Global SWF turns four years old today, and we celebrate it with the third edition of our GSR Scoreboard, which assesses the Governance, Sustainability, and Resilience progress by the world’s leading State-Owned Investors.

The GSR Scoreboard was first introduced by the Global SWF team in 2020 as an assessment tool for the best practices of certain institutional investors, including sovereign wealth funds and public pension funds. We believe that important aspects such as transparency and accountability, responsible investing, and legitimacy and long-term survival are not mutually exclusive and must be considered jointly. 

The scoring is based on 25 different elements: 10 related to governance, 10 to sustainability, and five to resilience. These questions, which have not changed since 2020, are answered binarily (Yes/No) with equal weight based on publicly-available information only, and then converted into % points. The system is rigorous, quantitative, and fully independent, as the funds in question do not pay any membership fee to be assessed.
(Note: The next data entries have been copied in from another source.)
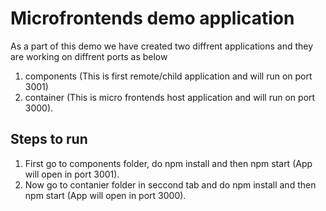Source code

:# Microfrontends demo application

As a part of this demo we have created two diffrent applications and they are working on diffrent ports as below

1. components (This is first remote/child application and will run on port 3001)
2. container (This is micro frontends host application and will run on port 3000).

## Steps to run

1. First go to components folder, do npm install and then npm start (App will open in port 3001).
2. Now go to contanier folder in seccond tab and do npm install and then npm start (App will open in port 3000).
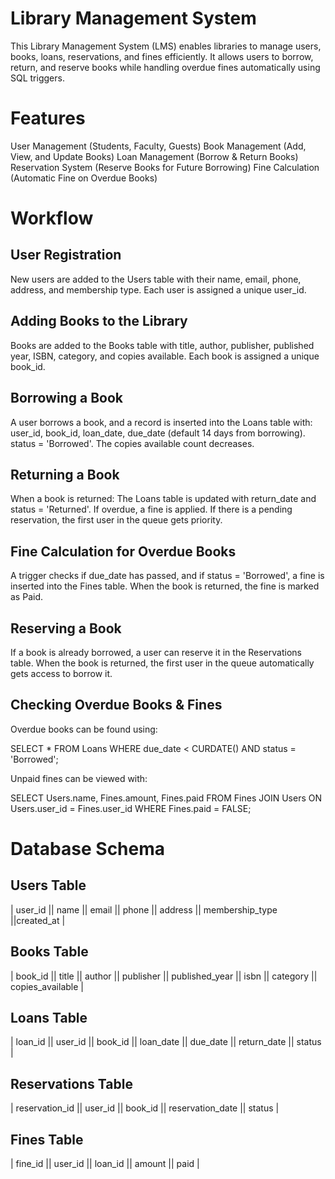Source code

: 
# Library Management System
This Library Management System (LMS) enables libraries to manage users, books, loans, reservations, and fines efficiently. It allows users to borrow, return, and reserve books while handling overdue fines automatically using SQL triggers.
# Features
User Management (Students, Faculty, Guests)
Book Management (Add, View, and Update Books)
Loan Management (Borrow & Return Books)
Reservation System (Reserve Books for Future Borrowing)
Fine Calculation (Automatic Fine on Overdue Books)
# Workflow
## User Registration
New users are added to the Users table with their name, email, phone, address, and membership type.
Each user is assigned a unique user_id.
## Adding Books to the Library
Books are added to the Books table with title, author, publisher, published year, ISBN, category, and copies available.
Each book is assigned a unique book_id.
## Borrowing a Book
A user borrows a book, and a record is inserted into the Loans table with:
user_id, book_id, loan_date, due_date (default 14 days from borrowing).
status = 'Borrowed'.
The copies available count decreases.
## Returning a Book
When a book is returned:
The Loans table is updated with return_date and status = 'Returned'.
If overdue, a fine is applied.
If there is a pending reservation, the first user in the queue gets priority.
## Fine Calculation for Overdue Books
A trigger checks if due_date has passed, and if status = 'Borrowed', a fine is inserted into the Fines table.
When the book is returned, the fine is marked as Paid.
## Reserving a Book
If a book is already borrowed, a user can reserve it in the Reservations table.
When the book is returned, the first user in the queue automatically gets access to borrow it.
## Checking Overdue Books & Fines
Overdue books can be found using:

SELECT * FROM Loans WHERE due_date < CURDATE() AND status = 'Borrowed';

Unpaid fines can be viewed with:

SELECT Users.name, Fines.amount, Fines.paid 
FROM Fines 
JOIN Users ON Users.user_id = Fines.user_id 
WHERE Fines.paid = FALSE;

# Database Schema

## Users Table
| user_id ||  name ||  email || phone || address || membership_type  ||created_at |

## Books Table
| book_id ||  title ||	author || publisher || published_year || isbn  || category || copies_available |

## Loans Table
|  loan_id  ||  user_id  ||  book_id  ||  loan_date  ||  due_date  || return_date || status |
							
## Reservations Table
|  reservation_id  ||  user_id  ||  book_id  ||  reservation_date  ||  status |

## Fines Table
|  fine_id  ||  user_id  ||  loan_id  ||  amount  ||  paid  |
The GSR has rapidly become a measuring stick of the industry’s best practices as it is rigorous, quantitative, and fully independent. This year’s exercise, which collected 5,000 datapoints (200 funds * 25 elements), concludes that:

  • Sovereign Investors are making an effort to become more transparent and sustainable; however, resilience is still an evolving concept that will be put to the test again under the current financial environment.

  • ESG is starting to be regarded as a key risk to be tackled, but regular and detailed reporting of responsible investing activities is still an issue.

  • This year had eight leaders with a 96% score: CPP, CDPQ and BCI (Canada), PGGM and ISIF (Europe), and Temasek, Future Fund and NZ Super (Asia-Pacific) – don’t miss our chat with Ed Cass, CPP Investments’ CIO.

  • The Middle East continues to be the worst region in terms of GSR but has improved significantly since last year.

  • Newest funds are starting off the right foot as they follow best practices from more established funds.

  • There is a positive correlation between GSR scores (especially, “G” scores) and financial returns.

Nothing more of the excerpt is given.